The Governor concluded action on all bills sent to him during the 2014 legislative session, approving more than 100 measures and vetoing bills that would have established regulations for ridesharing companies like Uber, Lyft and Sidecar and brought uniformity to speed limits on Interstates and toll highways, State Senator Sue Rezin (R-Peru) said.
Among the more notable measures signed were bills granting protections to pregnant workers, legislation aimed at managing the reintroduction of large predators in the state and several measures affecting crime and courts.
Patronage Scandal Grows
Also, in recent days, the Governor’s office has come under heavy fire for a growing patronage controversy within the Illinois Department of Transportation.
The patronage issue has been festering for months, after a prominent anti-patronage attorney filed a motion in federal court in April alleging that the Blagojevich and Quinn administrations violated a federal court order by classifying workers as exempt from anti-patronage rules, even though the work they were doing did not qualify for the exemptions.
In August the Office of the Executive Inspector General issued a highly critical report, which essentially confirmed the claims in the federal court filing, saying the Department of Transportation consistently used job titles exempt from patronage regulations to hire politically connected persons and place them in jobs doing work that should have fallen under civil service rules.
Although Governor Quinn claimed his office was not involved in the patronage hiring, that has been disputed by former Transportation Secretary Ann Schneider who said “the vast majority” of improper political hires were referred to the agency by the Governor’s office. Most recently, Quinn’s Deputy Chief of Staff who oversaw the Department of Transportation for the Governor and also oversaw hiring of senior officials in exempt positions within the agency resigned, effective at the end of August.

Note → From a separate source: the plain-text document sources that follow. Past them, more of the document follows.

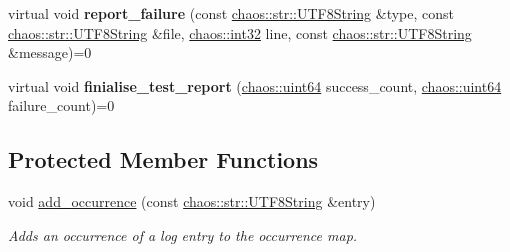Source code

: \begin{DoxyCompactItemize}
\item 
\hypertarget{classchaos_1_1test_1_1log__formatter_1_1_abstract_test_log_formatter_ac262617f960d1f2ccc5834609f56a155}{virtual void {\bfseries report\-\_\-failure} (const \hyperlink{classchaos_1_1str_1_1_u_t_f8_string}{chaos\-::str\-::\-U\-T\-F8\-String} \&type, const \hyperlink{classchaos_1_1str_1_1_u_t_f8_string}{chaos\-::str\-::\-U\-T\-F8\-String} \&file, \hyperlink{namespacechaos_ad1de7efb430365afd2c9446a0f522a90}{chaos\-::int32} line, const \hyperlink{classchaos_1_1str_1_1_u_t_f8_string}{chaos\-::str\-::\-U\-T\-F8\-String} \&message)=0}\label{classchaos_1_1test_1_1log__formatter_1_1_abstract_test_log_formatter_ac262617f960d1f2ccc5834609f56a155}

\item 
\hypertarget{classchaos_1_1test_1_1log__formatter_1_1_abstract_test_log_formatter_abf38873184b3f0db330a918f4ec08d4b}{virtual void {\bfseries finialise\-\_\-test\-\_\-report} (\hyperlink{namespacechaos_a34fe5f5bfc3ef6d80b5d094ed91b4d6e}{chaos\-::uint64} success\-\_\-count, \hyperlink{namespacechaos_a34fe5f5bfc3ef6d80b5d094ed91b4d6e}{chaos\-::uint64} failure\-\_\-count)=0}\label{classchaos_1_1test_1_1log__formatter_1_1_abstract_test_log_formatter_abf38873184b3f0db330a918f4ec08d4b}

\end{DoxyCompactItemize}
\subsection*{Protected Member Functions}
\begin{DoxyCompactItemize}
\item 
\hypertarget{classchaos_1_1test_1_1log__formatter_1_1_abstract_test_log_formatter_a6a3ed5f138284b793e0b6a0783ac738b}{void \hyperlink{classchaos_1_1test_1_1log__formatter_1_1_abstract_test_log_formatter_a6a3ed5f138284b793e0b6a0783ac738b}{add\-\_\-occurrence} (const \hyperlink{classchaos_1_1str_1_1_u_t_f8_string}{chaos\-::str\-::\-U\-T\-F8\-String} \&entry)}\label{classchaos_1_1test_1_1log__formatter_1_1_abstract_test_log_formatter_a6a3ed5f138284b793e0b6a0783ac738b}

\begin{DoxyCompactList}\small\item\em Adds an occurrence of a log entry to the occurrence map. \end{DoxyCompactList}\end{DoxyCompactItemize}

Vetoed Bills – Ridesharing
The Governor finished out action on legislation by issuing controversial vetoes on two subjects – ridesharing and speed limits.
On the ridesharing issue, vetoes were issued on two bills, HB 4075 and HB 5331. Both dealt with the competition between traditional taxi companies and new startups, like Uber, Lyft and Sidecar, which offer rides to customers who connect through smart phone applications.
House Bill 4075 imposed new statewide regulations on the companies. Proponents argued that the requirements were needed to assure customer safety by establishing insurance requirements and banning agreements that exempt the companies from liability.
Opponents argued that the legislation was a thinly-veiled effort by traditional taxi companies to protect their business and shut out competition from the ridesharing companies.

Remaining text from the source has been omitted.